» TASK STATEMENT
Below are entries. Reproduce exactly the lines between the line holding "image loading utilities." and the line holding "## How To Run Project", inclusive, and only those.

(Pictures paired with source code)
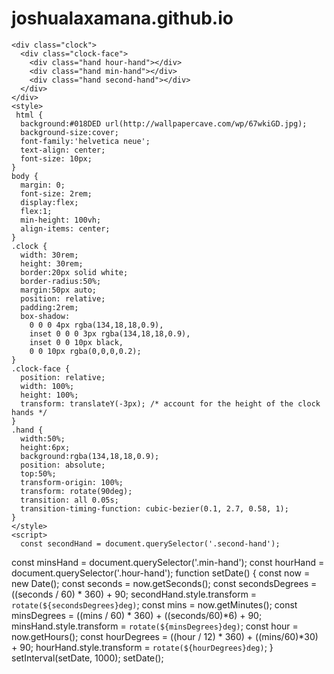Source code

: # joshualaxamana.github.io
<html lang="en">
<head>
  <meta charset="UTF-8">
  <title>JS + CSS Clock</title>
</head>
<body>


    <div class="clock">
      <div class="clock-face">
        <div class="hand hour-hand"></div>
        <div class="hand min-hand"></div>
        <div class="hand second-hand"></div>
      </div>
    </div>
    <style>
     html {
      background:#018DED url(http://wallpapercave.com/wp/67wkiGD.jpg);
      background-size:cover;
      font-family:'helvetica neue';
      text-align: center;
      font-size: 10px;
    }
    body {
      margin: 0;
      font-size: 2rem;
      display:flex;
      flex:1;
      min-height: 100vh;
      align-items: center;
    }
    .clock {
      width: 30rem;
      height: 30rem;
      border:20px solid white;
      border-radius:50%;
      margin:50px auto;
      position: relative;
      padding:2rem;
      box-shadow:
        0 0 0 4px rgba(134,18,18,0.9),
        inset 0 0 0 3px rgba(134,18,18,0.9),
        inset 0 0 10px black,
        0 0 10px rgba(0,0,0,0.2);
    }
    .clock-face {
      position: relative;
      width: 100%;
      height: 100%;
      transform: translateY(-3px); /* account for the height of the clock hands */
    }
    .hand {
      width:50%;
      height:6px;
      background:rgba(134,18,18,0.9);
      position: absolute;
      top:50%;
      transform-origin: 100%;
      transform: rotate(90deg);
      transition: all 0.05s;
      transition-timing-function: cubic-bezier(0.1, 2.7, 0.58, 1);
    }
    </style>
    <script>
      const secondHand = document.querySelector('.second-hand');
  const minsHand = document.querySelector('.min-hand');
  const hourHand = document.querySelector('.hour-hand');
  function setDate() {
    const now = new Date();
    const seconds = now.getSeconds();
    const secondsDegrees = ((seconds / 60) * 360) + 90;
    secondHand.style.transform = `rotate(${secondsDegrees}deg)`;
    const mins = now.getMinutes();
    const minsDegrees = ((mins / 60) * 360) + ((seconds/60)*6) + 90;
    minsHand.style.transform = `rotate(${minsDegrees}deg)`;
    const hour = now.getHours();
    const hourDegrees = ((hour / 12) * 360) + ((mins/60)*30) + 90;
    hourHand.style.transform = `rotate(${hourDegrees}deg)`;
  }
  setInterval(setDate, 1000);
  setDate();
    </script>
</body>
</html>
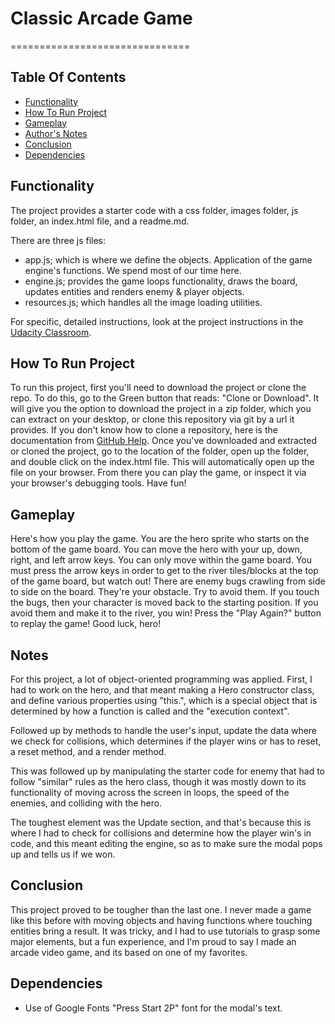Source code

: # Classic Arcade Game
===============================
## Table Of Contents

* [Functionality](#functionality)
* [How To Run Project](#how-to-run-project)
* [Gameplay](#gameplay)
* [Author's Notes](#notes)
* [Conclusion](#conclusion)
* [Dependencies](#dependencies)

## Functionality
The project provides a starter code with a css folder, images folder, js folder, an index.html file, and a readme.md.

There are three js files: 
* app.js; which is where we define the objects. Application of the game engine's functions. We spend most of our time here.
* engine.js; provides the game loops functionality, draws the board, updates entities and renders enemy & player objects.
* resources.js; which handles all the image loading utilities. 

For specific, detailed instructions, look at the project instructions in the [Udacity Classroom](https://classroom.udacity.com/me).

## How To Run Project

To run this project, first you'll need to download the project or clone the repo. To do this, go to the Green button that reads: "Clone or Download". It will give you the option to download the project in a zip folder, which you can extract on your desktop, or clone this repository via git by a url it provides. If you don't know how to clone a repository, here is the documentation from [GitHub Help](https://help.github.com/articles/cloning-a-repository/). Once you've downloaded and extracted or cloned the project, go to the location of the folder, open up the folder, and double click on the index.html file. This will automatically open up the file on your browser. From there you can play the game, or inspect it via your browser's debugging tools. Have fun!

## Gameplay

Here's how you play the game. You are the hero sprite who starts on the bottom of the game board. You can move the hero with your up, down, right, and left arrow keys. You can only move within the game board. You must press the arrow keys in order to get to the river tiles/blocks at the top of the game board, but watch out! There are enemy bugs crawling from side to side on the board. They're your obstacle. Try to avoid them. If you touch the bugs, then your character is moved back to the starting position. If you avoid them and make it to the river, you win! Press the "Play Again?" button to replay the game! Good luck, hero!

## Notes

For this project, a lot of object-oriented programming was applied. First, I had to work on the hero, and that meant making a Hero constructor class, and define various properties using "this.", which is a special object that is determined by how a function is called and the "execution context".

Followed up by methods to handle the user's input, update the data where we check for collisions, which determines if the player wins or has to reset, a reset method, and a render method. 

This was followed up by manipulating the starter code for enemy that had to follow "similar" rules as the hero class, though it was mostly down to its functionality of moving across the screen in loops, the speed of the enemies, and colliding with the hero. 

The toughest element was the Update section, and that's because this is where I had to check for collisions and determine how the player win's in code, and this meant editing the engine, so as to make sure the modal pops up and tells us if we won.

## Conclusion
This project proved to be tougher than the last one. I never made a game like this before with moving objects and having functions where touching entities bring a result. It was tricky, and I had to use tutorials to grasp some major elements, but a fun experience, and I'm proud to say I made an arcade video game, and its based on one of my favorites. 

## Dependencies
* Use of Google Fonts "Press Start 2P" font for the modal's text.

» RESULT OF THE TASK
* resources.js; which handles all the image loading utilities. 

For specific, detailed instructions, look at the project instructions in the [Udacity Classroom](https://classroom.udacity.com/me).

## How To Run Project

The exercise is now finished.